Bilan d’une décennie : 2 600 engagements et des progrès inégaux
Depuis sa création en 2014 à l’initiative des États-Unis, la conférence Our Ocean a généré plus de 2 600 engagements, dont près de la moitié des aires marines protégées (AMP) actuelles. Le rapport du «World Resources Institute» révèle que 133 milliards de dollars sur les 160 promis ont été débloqués.
Parmi les succès phares : le «Traité sur la haute mer», ratifié par 21 pays dont récemment la Corée du Sud, et la réduction de 30% des filets fantômes en Méditerranée grâce à un fonds européen annoncé lors de l’édition 2023 en Grèce.
Pourtant, des zones d’ombre persistent. Seulement 8% des engagements liés à la pollution plastique ont été intégralement financés. «Les promesses ne suffisent plus. En Papouasie-Nouvelle-Guinée, mon peuple voit les coraux blanchir chaque année, malgré les discours», déplore Ato Bolden, chef autochtone présent à Busan.
«L’océan est notre meilleur allié climatique, mais nous le traitons en ennemi», résume Tom Pickerell du «World Resources Institute». Les chiffres parlent : les mers absorbent 90% de l’excès de chaleur terrestre et 30% du CO2 émis, mais leur température a augmenté de 1,5°C depuis 1900, entraînant la disparition de 50% des récifs coralliens.
Les solutions ? Les discussions insistent sur l’«économie bleue». Exemple : le projet «Blue Carbon» en Indonésie, où 10 000 hectares de palétuviers plantés depuis 2020 stockent autant de CO2 que 500 000 voitures en un an. «Ces initiatives locales doivent devenir globales», insiste Maria Santos, jeune militante philippine, dont le plaidoyer a convaincu son gouvernement de tripler les AMP.

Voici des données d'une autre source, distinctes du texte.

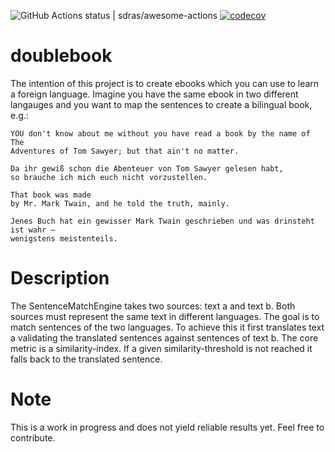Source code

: ![GitHub Actions status | sdras/awesome-actions](https://github.com/plysytsya/doublebook/workflows/runtests/badge.svg)
[![codecov](https://codecov.io/gh/plysytsya/doublebook/branch/master/graph/badge.svg)](https://codecov.io/gh/plysytsya/doublebook/branch/master/graph/badge.svg)

# doublebook

The intention of this project is to create ebooks which you can use to learn a foreign language.
Imagine you have the same ebook in two different langauges and you want to
map the sentences to create a bilingual book, e.g.:

    YOU don't know about me without you have read a book by the name of The
    Adventures of Tom Sawyer; but that ain't no matter.

    Da ihr gewiß schon die Abenteuer von Tom Sawyer gelesen habt,
    so brauche ich mich euch nicht vorzustellen.

    That book was made
    by Mr. Mark Twain, and he told the truth, mainly.

    Jenes Buch hat ein gewisser Mark Twain geschrieben und was drinsteht ist wahr –
    wenigstens meistenteils.

# Description


The SentenceMatchEngine takes two sources: text a and text b.
Both sources must represent the same text in different languages.
The goal is to match sentences of the two languages.
To achieve this it first translates text a validating the translated
sentences against sentences of text b. The core metric is a similarity-index.
If a given similarity-threshold is not reached it falls back to the translated sentence.


# Note


This is a work in progress and does not yield reliable results yet. Feel free to contribute.
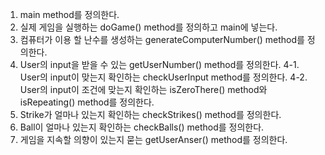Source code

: 1. main method를 정의한다.
2. 실제 게임을 실행하는 doGame() method를 정의하고 main에 넣는다.
3. 컴퓨터가 이용 할 난수를 생성하는 generateComputerNumber() method를 정의한다.
4. User의 input을 받을 수 있는 getUserNumber() method를 정의한다.
4-1. User의 input이 맞는지 확인하는 checkUserInput method를 정의한다.
4-2. User의 input이 조건에 맞는지 확인하는 isZeroThere() method와 isRepeating() method를 정의한다.
5. Strike가 얼마나 있는지 확인하는 checkStrikes() method를 정의한다.
6. Ball이 얼마나 있는지 확인하는 checkBalls() method를 정의한다.
7. 게임을 지속할 의향이 있는지 묻는 getUserAnser() method를 정의한다.
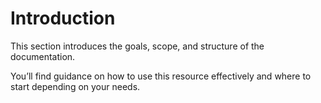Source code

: # Introduction

This section introduces the goals, scope, and structure of the documentation.

You’ll find guidance on how to use this resource effectively and where to start depending on your needs.
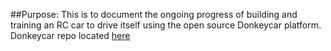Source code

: ##Purpose:
This is to document the ongoing progress of building and training an RC car to drive itself using the open source Donkeycar platform. Donkeycar repo located [here](https://github.com/wroscoe/donkey)
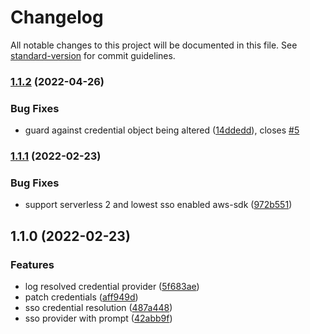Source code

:# Changelog

All notable changes to this project will be documented in this file. See [standard-version](https://github.com/conventional-changelog/standard-version) for commit guidelines.

### [1.1.2](https://github.com/thomasmichaelwallace/serverless-better-credentials/compare/v1.1.1...v1.1.2) (2022-04-26)


### Bug Fixes

* guard against credential object being altered ([14ddedd](https://github.com/thomasmichaelwallace/serverless-better-credentials/commit/14ddeddf0d1d395138988753c76d7c6f96b343dc)), closes [#5](https://github.com/thomasmichaelwallace/serverless-better-credentials/issues/5)

### [1.1.1](https://github.com/thomasmichaelwallace/serverless-better-credentials/compare/v1.1.0...v1.1.1) (2022-02-23)


### Bug Fixes

* support serverless 2 and lowest sso enabled aws-sdk ([972b551](https://github.com/thomasmichaelwallace/serverless-better-credentials/commit/972b551e5acdead1552a78b88177cbf74083da2e))

## 1.1.0 (2022-02-23)


### Features

* log resolved credential provider ([5f683ae](https://github.com/thomasmichaelwallace/serverless-better-credentials/commit/5f683ae08a93d9b6918da6709ffdb420fe39b1c1))
* patch credentials ([aff949d](https://github.com/thomasmichaelwallace/serverless-better-credentials/commit/aff949d261b802008ac9a79fe0acceaadca85a84))
* sso credential resolution ([487a448](https://github.com/thomasmichaelwallace/serverless-better-credentials/commit/487a448164d1c76d2b7adab71ff943b9f6ebfb54))
* sso provider with prompt ([42abb9f](https://github.com/thomasmichaelwallace/serverless-better-credentials/commit/42abb9fbf0475abea7d220d72aa1bbce9aa7afbd))

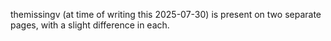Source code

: themissingv (at time of writing this 2025-07-30) is present on two separate pages, with a slight difference in each. 

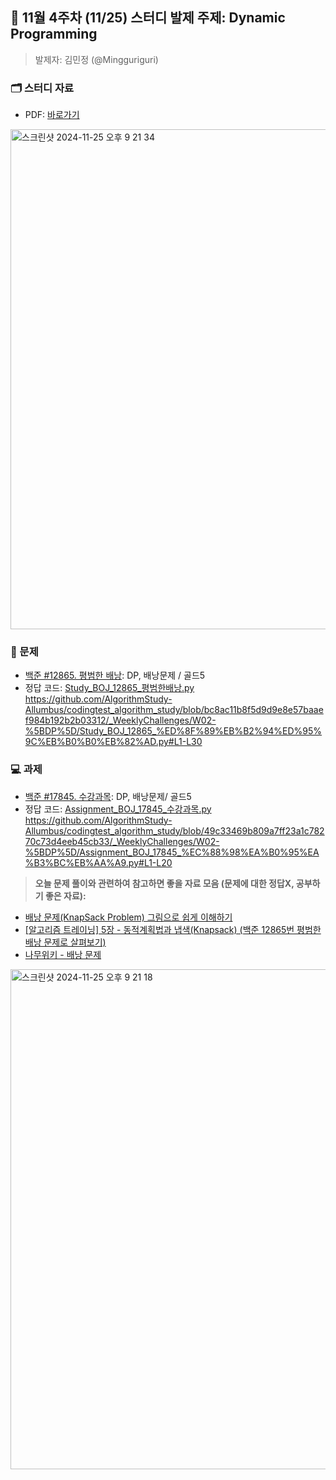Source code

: ## 🚀 11월 4주차 (11/25) 스터디 발제 주제: Dynamic Programming
> 발제자: 김민정 (@Mingguriguri)

### 🗂️ 스터디 자료
- PDF: [바로가기](https://github.com/AlgorithmStudy-Allumbus/codingtest_algorithm_study/blob/main/_WeeklyChallenges/W02-%5BDP%5D/Study_BOJ_1125.pdf)
<img width="800" alt="스크린샷 2024-11-25 오후 9 21 34" src="https://github.com/user-attachments/assets/5e0d93dd-4f45-4405-b0e1-ab9383c36bc1">

### 📖 문제
- [백준 #12865. 평범한 배낭](https://www.acmicpc.net/problem/12865): DP, 배낭문제 / 골드5
- 정답 코드: [Study_BOJ_12865_평범한배낭.py](https://github.com/AlgorithmStudy-Allumbus/codingtest_algorithm_study/blob/main/_WeeklyChallenges/W02-%5BDP%5D/Study_BOJ_12865_%ED%8F%89%EB%B2%94%ED%95%9C%EB%B0%B0%EB%82%AD.py#L1-L30)
  https://github.com/AlgorithmStudy-Allumbus/codingtest_algorithm_study/blob/bc8ac11b8f5d9d9e8e57baaef984b192b2b03312/_WeeklyChallenges/W02-%5BDP%5D/Study_BOJ_12865_%ED%8F%89%EB%B2%94%ED%95%9C%EB%B0%B0%EB%82%AD.py#L1-L30

### 💻 과제
- [백준 #17845. 수강과목](https://www.acmicpc.net/problem/17845): DP, 배낭문제/ 골드5
- 정답 코드: [Assignment_BOJ_17845_수강과목.py](https://github.com/AlgorithmStudy-Allumbus/codingtest_algorithm_study/blob/main/_WeeklyChallenges/W02-%5BDP%5D/Assignment_BOJ_17845_%EC%88%98%EA%B0%95%EA%B3%BC%EB%AA%A9.py#L1-L20)
  https://github.com/AlgorithmStudy-Allumbus/codingtest_algorithm_study/blob/49c33469b809a7ff23a1c78270c73d4eeb45cb33/_WeeklyChallenges/W02-%5BDP%5D/Assignment_BOJ_17845_%EC%88%98%EA%B0%95%EA%B3%BC%EB%AA%A9.py#L1-L20
  
> **오늘 문제 풀이와 관련하여 참고하면 좋을 자료 모음 (문제에 대한 정답X, 공부하기 좋은 자료):**
- [배낭 문제(KnapSack Problem) 그림으로 쉽게 이해하기](https://howudong.tistory.com/106)
- [[알고리즘 트레이닝] 5장 - 동적계획법과 냅색(Knapsack) (백준 12865번 평범한 배낭 문제로 살펴보기)](https://chanhuiseok.github.io/posts/improve-6/)
- [나무위키 - 배낭 문제](https://namu.wiki/w/%EB%B0%B0%EB%82%AD%20%EB%AC%B8%EC%A0%9C)

<img width="800" alt="스크린샷 2024-11-25 오후 9 21 18" src="https://github.com/user-attachments/assets/81c86394-9ee8-457b-9e64-6798a6c5ab4c">

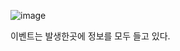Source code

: ![image](https://user-images.githubusercontent.com/108928206/193443385-9427563f-8194-4e55-bc7a-f40238907921.png)

이벤트는 발생한곳에 정보를 모두 들고 있다.
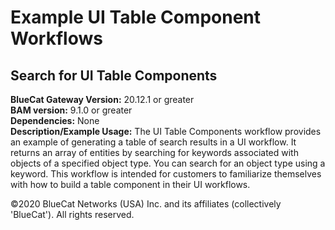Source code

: # **Example UI Table Component Workflows**
## Search for UI Table Components

**BlueCat Gateway Version:** 20.12.1 or greater <br/>
**BAM version:** 9.1.0 or greater <br/>
**Dependencies:** None <br/>
**Description/Example Usage:** The UI Table Components workflow provides an example of generating a table of search results in a UI workflow. It returns an array of entities by searching for keywords associated with objects of a specified object type. You can search for an object type using a keyword. This workflow is intended for customers to familiarize themselves with how to build a table component in their UI workflows.

©2020 BlueCat Networks (USA) Inc. and its affiliates (collectively 'BlueCat'). All rights reserved.
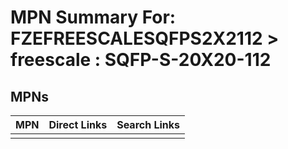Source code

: 



# MPN Summary For: FZEFREESCALESQFPS2X2112 > freescale : SQFP-S-20X20-112

## MPNs
  

|MPN|Direct Links|Search Links|
| :--- | :--- | :--- |
||||
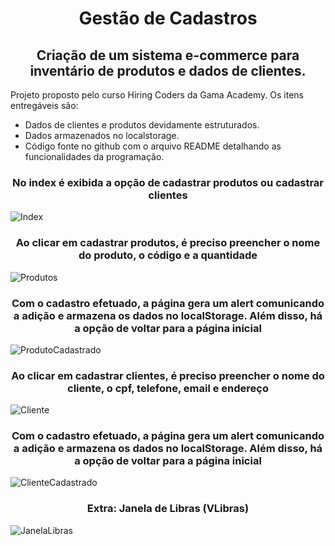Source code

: <h1 align="center">Gestão de Cadastros</h1>
<h2 align="center">Criação de um sistema e-commerce para inventário de produtos e dados de clientes.</h2>

Projeto proposto pelo curso Hiring Coders da Gama Academy. Os itens entregáveis são: 
- Dados de clientes e produtos  devidamente estruturados.
- Dados armazenados no localstorage.
- Código fonte no github com o arquivo README detalhando as funcionalidades da programação.

<h3 align="center">No index é exibida a opção de cadastrar produtos ou cadastrar clientes</h3>

![Index](https://user-images.githubusercontent.com/86578073/147298939-cabd5f32-4edc-4f16-9f76-7eccbc5693b5.jpg)

<h3 align="center">Ao clicar em cadastrar produtos, é preciso preencher o nome do produto, o código e a quantidade</h3>

![Produtos](https://user-images.githubusercontent.com/86578073/147299198-78141563-c616-4468-97e7-1230c08e078a.jpg)

<h3 align="center">Com o cadastro efetuado, a página gera um alert comunicando a adição e armazena os dados no localStorage. Além disso, há a opção de voltar para a página inicial</h3>

![ProdutoCadastrado](https://user-images.githubusercontent.com/86578073/147299289-d1ba4357-421a-4f34-945d-18bd4f55e0a2.jpg)

<h3 align="center">Ao clicar em cadastrar clientes, é preciso preencher o nome do cliente, o cpf, telefone, email e endereço</h3>

![Cliente](https://user-images.githubusercontent.com/86578073/147299465-8c55fa8d-cd5c-4f1e-9fb4-4a754162f117.jpg)

<h3 align="center">Com o cadastro efetuado, a página gera um alert comunicando a adição e armazena os dados no localStorage. Além disso, há a opção de voltar para a página inicial</h3>

![ClienteCadastrado](https://user-images.githubusercontent.com/86578073/147299420-195cd1f1-1328-4a05-92a9-9bcc335dc875.jpg)

<h3 align="center">Extra: Janela de Libras (VLibras)</h3>

![JanelaLibras](https://user-images.githubusercontent.com/86578073/147299598-f09789a2-306e-47e4-8ba1-00f307f5c312.jpg)
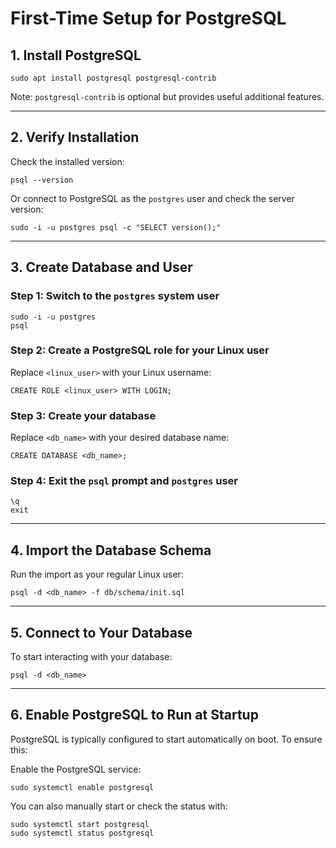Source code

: # First-Time Setup for PostgreSQL

## 1. Install PostgreSQL

    sudo apt install postgresql postgresql-contrib

Note: `postgresql-contrib` is optional but provides useful additional features.

---

## 2. Verify Installation

Check the installed version:

    psql --version

Or connect to PostgreSQL as the `postgres` user and check the server version:

    sudo -i -u postgres psql -c "SELECT version();"

---

## 3. Create Database and User

### Step 1: Switch to the `postgres` system user

    sudo -i -u postgres
    psql

### Step 2: Create a PostgreSQL role for your Linux user

Replace `<linux_user>` with your Linux username:

    CREATE ROLE <linux_user> WITH LOGIN;

### Step 3: Create your database

Replace `<db_name>` with your desired database name:

    CREATE DATABASE <db_name>;

### Step 4: Exit the `psql` prompt and `postgres` user

    \q
    exit

---

## 4. Import the Database Schema

Run the import as your regular Linux user:

    psql -d <db_name> -f db/schema/init.sql

---

## 5. Connect to Your Database

To start interacting with your database:

    psql -d <db_name>

---

## 6. Enable PostgreSQL to Run at Startup

PostgreSQL is typically configured to start automatically on boot. To ensure this:

Enable the PostgreSQL service:

    sudo systemctl enable postgresql

You can also manually start or check the status with:

    sudo systemctl start postgresql
    sudo systemctl status postgresql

2025-2035 : La course contre la montre
Pour atteindre les objectifs climatiques, les mers devraient fournir 35% des réductions d’émissions d’ici 2050. Mais cela nécessitera 2 000 milliards de dollars d’investissements d’ici 2045. Les débats à Busan soulignent l’urgence d’inclure les régions marginalisées. «L’Afrique ne représente que 2% des financements océaniques, alors que ses côtes sont parmi plus vulnérables», rappelle Kwame Adjoumani, ministre ghanéen de l’Environnement.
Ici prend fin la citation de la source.